[[ Task input open ]]
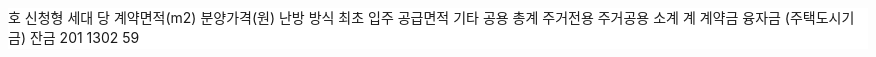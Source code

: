    <td rowspan="3">
    호
   </td>
   <td rowspan="3">
    신청형
   </td>
   <td colspan="5">
    세대 당 계약면적(m2)
   </td>
   <td colspan="4" rowspan="2">
    분양가격(원)
   </td>
   <td rowspan="3">
    난방 방식
   </td>
   <td rowspan="3">
    최초 입주
   </td>
  </tr>
  <tr>
   <td colspan="3">
    공급면적
   </td>
   <td rowspan="2">
    기타 공용
   </td>
   <td rowspan="2">
    총계
   </td>
  </tr>
  <tr>
   <td>
    주거전용
   </td>
   <td>
    주거공용
   </td>
   <td>
    소계
   </td>
   <td>
    계
   </td>
   <td>
    계약금
   </td>
   <td>
    융자금 (주택도시기금)
   </td>
   <td>
    잔금
   </td>
  </tr>
 </thead>
 <tbody>
  <tr>
   <td>
    201
   </td>
   <td>
    1302
   </td>
   <td rowspan="8">
    59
[[ Task input closed ]]
▶ Directions: Images should not appear in the copy; retype the listing above exactly.

▶ Output:
Source code

:    <td rowspan="3">
    호
   </td>
   <td rowspan="3">
    신청형
   </td>
   <td colspan="5">
    세대 당 계약면적(m2)
   </td>
   <td colspan="4" rowspan="2">
    분양가격(원)
   </td>
   <td rowspan="3">
    난방 방식
   </td>
   <td rowspan="3">
    최초 입주
   </td>
  </tr>
  <tr>
   <td colspan="3">
    공급면적
   </td>
   <td rowspan="2">
    기타 공용
   </td>
   <td rowspan="2">
    총계
   </td>
  </tr>
  <tr>
   <td>
    주거전용
   </td>
   <td>
    주거공용
   </td>
   <td>
    소계
   </td>
   <td>
    계
   </td>
   <td>
    계약금
   </td>
   <td>
    융자금 (주택도시기금)
   </td>
   <td>
    잔금
   </td>
  </tr>
 </thead>
 <tbody>
  <tr>
   <td>
    201
   </td>
   <td>
    1302
   </td>
   <td rowspan="8">
    59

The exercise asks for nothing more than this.